** What to produce **
Keep only the lines from the start of the data through the line containing "3. Pilih versi", and output them exactly.

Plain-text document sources
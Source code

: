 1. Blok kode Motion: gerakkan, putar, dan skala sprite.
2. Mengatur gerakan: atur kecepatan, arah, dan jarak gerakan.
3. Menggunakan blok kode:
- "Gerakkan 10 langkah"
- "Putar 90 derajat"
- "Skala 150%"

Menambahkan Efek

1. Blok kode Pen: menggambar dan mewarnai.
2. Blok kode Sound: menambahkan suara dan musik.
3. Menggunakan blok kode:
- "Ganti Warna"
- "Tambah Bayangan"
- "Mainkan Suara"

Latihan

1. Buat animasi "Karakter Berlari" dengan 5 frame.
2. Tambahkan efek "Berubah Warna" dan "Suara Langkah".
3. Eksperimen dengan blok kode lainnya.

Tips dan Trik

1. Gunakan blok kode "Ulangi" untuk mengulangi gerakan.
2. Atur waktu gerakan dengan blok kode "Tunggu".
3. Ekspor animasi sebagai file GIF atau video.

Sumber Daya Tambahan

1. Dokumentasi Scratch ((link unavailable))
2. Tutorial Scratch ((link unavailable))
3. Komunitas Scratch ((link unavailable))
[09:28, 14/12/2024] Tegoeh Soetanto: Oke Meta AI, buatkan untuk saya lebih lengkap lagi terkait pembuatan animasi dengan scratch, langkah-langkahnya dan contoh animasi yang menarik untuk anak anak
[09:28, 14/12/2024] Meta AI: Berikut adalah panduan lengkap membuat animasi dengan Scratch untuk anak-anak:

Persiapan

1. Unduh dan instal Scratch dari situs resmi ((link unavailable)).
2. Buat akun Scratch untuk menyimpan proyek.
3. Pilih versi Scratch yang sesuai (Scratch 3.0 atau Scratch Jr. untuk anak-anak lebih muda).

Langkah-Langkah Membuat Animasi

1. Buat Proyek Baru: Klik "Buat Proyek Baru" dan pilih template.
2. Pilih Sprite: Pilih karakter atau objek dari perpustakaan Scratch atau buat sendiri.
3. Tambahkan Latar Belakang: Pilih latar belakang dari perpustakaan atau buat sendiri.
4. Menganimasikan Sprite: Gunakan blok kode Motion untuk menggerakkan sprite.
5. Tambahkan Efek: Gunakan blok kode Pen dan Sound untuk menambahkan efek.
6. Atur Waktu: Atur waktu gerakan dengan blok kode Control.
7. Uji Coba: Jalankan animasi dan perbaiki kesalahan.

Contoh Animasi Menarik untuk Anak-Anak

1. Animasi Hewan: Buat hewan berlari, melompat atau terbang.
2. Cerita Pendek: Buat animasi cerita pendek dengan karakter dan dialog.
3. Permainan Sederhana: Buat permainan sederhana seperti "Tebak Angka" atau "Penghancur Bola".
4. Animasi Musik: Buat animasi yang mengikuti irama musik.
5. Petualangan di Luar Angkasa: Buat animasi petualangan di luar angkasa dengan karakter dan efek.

** Answer section **
Source code

: 1. Blok kode Motion: gerakkan, putar, dan skala sprite.
2. Mengatur gerakan: atur kecepatan, arah, dan jarak gerakan.
3. Menggunakan blok kode:
- "Gerakkan 10 langkah"
- "Putar 90 derajat"
- "Skala 150%"

Menambahkan Efek

1. Blok kode Pen: menggambar dan mewarnai.
2. Blok kode Sound: menambahkan suara dan musik.
3. Menggunakan blok kode:
- "Ganti Warna"
- "Tambah Bayangan"
- "Mainkan Suara"

Latihan

1. Buat animasi "Karakter Berlari" dengan 5 frame.
2. Tambahkan efek "Berubah Warna" dan "Suara Langkah".
3. Eksperimen dengan blok kode lainnya.

Tips dan Trik

1. Gunakan blok kode "Ulangi" untuk mengulangi gerakan.
2. Atur waktu gerakan dengan blok kode "Tunggu".
3. Ekspor animasi sebagai file GIF atau video.

Sumber Daya Tambahan

1. Dokumentasi Scratch ((link unavailable))
2. Tutorial Scratch ((link unavailable))
3. Komunitas Scratch ((link unavailable))
[09:28, 14/12/2024] Tegoeh Soetanto: Oke Meta AI, buatkan untuk saya lebih lengkap lagi terkait pembuatan animasi dengan scratch, langkah-langkahnya dan contoh animasi yang menarik untuk anak anak
[09:28, 14/12/2024] Meta AI: Berikut adalah panduan lengkap membuat animasi dengan Scratch untuk anak-anak:

Persiapan

1. Unduh dan instal Scratch dari situs resmi ((link unavailable)).
2. Buat akun Scratch untuk menyimpan proyek.
3. Pilih versi Scratch yang sesuai (Scratch 3.0 atau Scratch Jr. untuk anak-anak lebih muda).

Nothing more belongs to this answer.